Hardening the top layer of steel
In the early 1980s, a research group led by Ben H. Kolster found a way of infusing steel with carbon. Low-temperature diffusion of a large quantity of carbon in the top few microns of the steel leads to a hardness of 1,000–1,200 Vickers.
Compared to untreated steel, the top 10–40 microns of hardened steel will feature more carbon atoms and less nickel. The layer is gradual, unlike coatings. This means it will not crack when the underlying softer material deforms, so you don’t have to worry that a hardened layer will peel off over time. Other, similar methods exist. In general, the goal is to create a greater density of desirable atoms in the surface layer. Different watch brands use different technologies to this end.
Since the hard layer is so shallow, it does not protect against impact. So if you walk into a doorjamb, you can still expect a dent. Ceramic watches, by contrast, are around 1,200 Vickers through and through. On impact, such watch cases can shatter. Softer impacts, however, will not dent them.
Why is hardening not standard practice?
Surface hardening is still relatively rare in the watch industry. Considering the move towards more durable materials elsewhere, such as sapphire crystals and ceramic bezel inserts, you would expect broader adoption. What gives? Well, for starters, it is an additional treatment that is quite costly and complicated to implement. Parts have to go from the manufacturer to the surface hardener and back before being assembled. Most case makers aren’t eager to let the parts leave their premises as they are responsible for a perfect water-resistant fit down the road.
Furthermore, the process dulls the surface a bit. While it’s nothing too dramatic, it’s not suitable for luxury watches. Consequently, you either have to work with bead-blasted surfaces or refinish the watch after treatment. But then, as you’d expect, refinishing removes some of the hardened layer. It’s no wonder, then, that you usually see it only on completely bead-blasted tool watches where the dulling isn’t visible.
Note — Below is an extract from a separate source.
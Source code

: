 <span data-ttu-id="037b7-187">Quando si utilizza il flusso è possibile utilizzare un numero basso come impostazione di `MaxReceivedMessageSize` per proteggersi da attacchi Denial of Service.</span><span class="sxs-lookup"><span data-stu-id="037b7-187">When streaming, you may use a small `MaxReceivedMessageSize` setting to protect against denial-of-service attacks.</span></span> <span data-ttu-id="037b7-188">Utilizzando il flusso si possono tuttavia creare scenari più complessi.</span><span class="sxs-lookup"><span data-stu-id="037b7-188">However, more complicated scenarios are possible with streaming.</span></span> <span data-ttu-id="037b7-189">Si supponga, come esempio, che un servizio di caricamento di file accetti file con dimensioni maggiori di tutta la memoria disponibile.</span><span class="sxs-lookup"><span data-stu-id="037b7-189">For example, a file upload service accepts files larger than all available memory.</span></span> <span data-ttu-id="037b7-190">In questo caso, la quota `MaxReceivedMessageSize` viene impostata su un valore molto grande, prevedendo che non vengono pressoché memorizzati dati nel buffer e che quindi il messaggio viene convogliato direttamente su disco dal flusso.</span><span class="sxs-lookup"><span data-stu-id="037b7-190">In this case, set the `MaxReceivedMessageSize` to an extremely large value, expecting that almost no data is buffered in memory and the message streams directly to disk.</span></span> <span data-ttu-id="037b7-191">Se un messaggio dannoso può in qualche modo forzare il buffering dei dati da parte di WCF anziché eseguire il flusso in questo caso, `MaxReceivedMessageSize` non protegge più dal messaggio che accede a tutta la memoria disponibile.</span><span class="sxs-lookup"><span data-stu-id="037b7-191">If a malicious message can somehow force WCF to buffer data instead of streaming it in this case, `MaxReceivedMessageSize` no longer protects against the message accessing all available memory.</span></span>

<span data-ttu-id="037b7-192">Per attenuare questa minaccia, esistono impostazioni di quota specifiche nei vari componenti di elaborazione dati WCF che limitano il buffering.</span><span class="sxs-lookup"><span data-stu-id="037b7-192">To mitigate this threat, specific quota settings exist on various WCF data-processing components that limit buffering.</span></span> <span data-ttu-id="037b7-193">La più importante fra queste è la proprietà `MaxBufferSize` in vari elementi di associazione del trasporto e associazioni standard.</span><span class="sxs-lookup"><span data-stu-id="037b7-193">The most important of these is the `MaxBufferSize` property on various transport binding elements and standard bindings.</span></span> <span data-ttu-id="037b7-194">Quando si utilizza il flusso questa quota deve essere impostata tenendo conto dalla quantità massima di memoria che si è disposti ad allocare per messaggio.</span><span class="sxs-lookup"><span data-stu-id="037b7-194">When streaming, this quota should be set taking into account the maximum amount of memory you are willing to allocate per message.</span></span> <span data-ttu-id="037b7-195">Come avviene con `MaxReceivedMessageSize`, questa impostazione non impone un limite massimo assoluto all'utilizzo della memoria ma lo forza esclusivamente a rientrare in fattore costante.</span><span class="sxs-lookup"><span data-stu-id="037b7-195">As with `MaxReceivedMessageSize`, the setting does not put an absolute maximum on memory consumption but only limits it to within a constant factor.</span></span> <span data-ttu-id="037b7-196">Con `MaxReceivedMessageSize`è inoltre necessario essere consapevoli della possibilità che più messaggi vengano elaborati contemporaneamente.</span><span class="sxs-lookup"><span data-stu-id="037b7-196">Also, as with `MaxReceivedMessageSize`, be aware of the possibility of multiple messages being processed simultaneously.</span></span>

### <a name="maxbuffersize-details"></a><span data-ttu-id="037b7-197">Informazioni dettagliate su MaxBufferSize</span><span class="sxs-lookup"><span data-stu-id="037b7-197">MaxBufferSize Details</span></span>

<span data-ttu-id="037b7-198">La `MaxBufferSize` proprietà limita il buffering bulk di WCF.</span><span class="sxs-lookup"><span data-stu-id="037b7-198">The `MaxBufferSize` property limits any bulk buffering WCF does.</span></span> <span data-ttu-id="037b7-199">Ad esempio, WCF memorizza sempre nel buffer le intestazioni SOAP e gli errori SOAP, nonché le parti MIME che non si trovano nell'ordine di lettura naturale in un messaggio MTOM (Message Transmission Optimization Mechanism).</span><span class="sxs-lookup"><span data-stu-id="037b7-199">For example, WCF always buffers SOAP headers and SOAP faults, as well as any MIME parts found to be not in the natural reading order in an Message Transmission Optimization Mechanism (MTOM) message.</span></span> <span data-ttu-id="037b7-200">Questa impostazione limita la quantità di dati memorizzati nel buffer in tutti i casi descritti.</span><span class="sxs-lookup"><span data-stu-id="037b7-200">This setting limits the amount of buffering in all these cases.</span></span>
In short, it is quite a challenging feature to add. Interestingly, it is also one that doesn’t speak to everyone. Most people don’t mind some scratches or aging of a watch. At least, they don’t mind them enough to pay any significant premium. Because of this, surface hardening remains a very cool but niche feature. Even brands that offer it usually keep it optional.
Does hardening work?
The obvious question that arises is: does watch case hardening work? Well, yes it does. But it doesn’t put an end to wear altogether if that is what you are looking for. As mentioned, you can still dent your watch. It is also still possible to scratch it if you put your back into it.
But it does take a lot more than on a standard stainless steel watch. That cloud of micro-scratches on your bracelet, right where it rests on your desk? That’s unlikely to happen on a hardened bracelet. In general, those tiny hair scratches that accumulate over time are largely prevented.
Another benefit that isn’t often mentioned is the effect on long-term steel-on-steel wear. I saw many eroded case backs and cases in my days as a vintage dealer. Pitting can occur when two steel parts are in contact with each other, eventually compromising, for instance, water resistance. This too is prevented with surface hardening.
Surface hardening for steel is a technology that is interesting for watches for multiple reasons, not merely aesthetics. Unfortunately, it is also costly, and it complicates the manufacturing process. Paired with limited commercial appeal, it remains quite niche.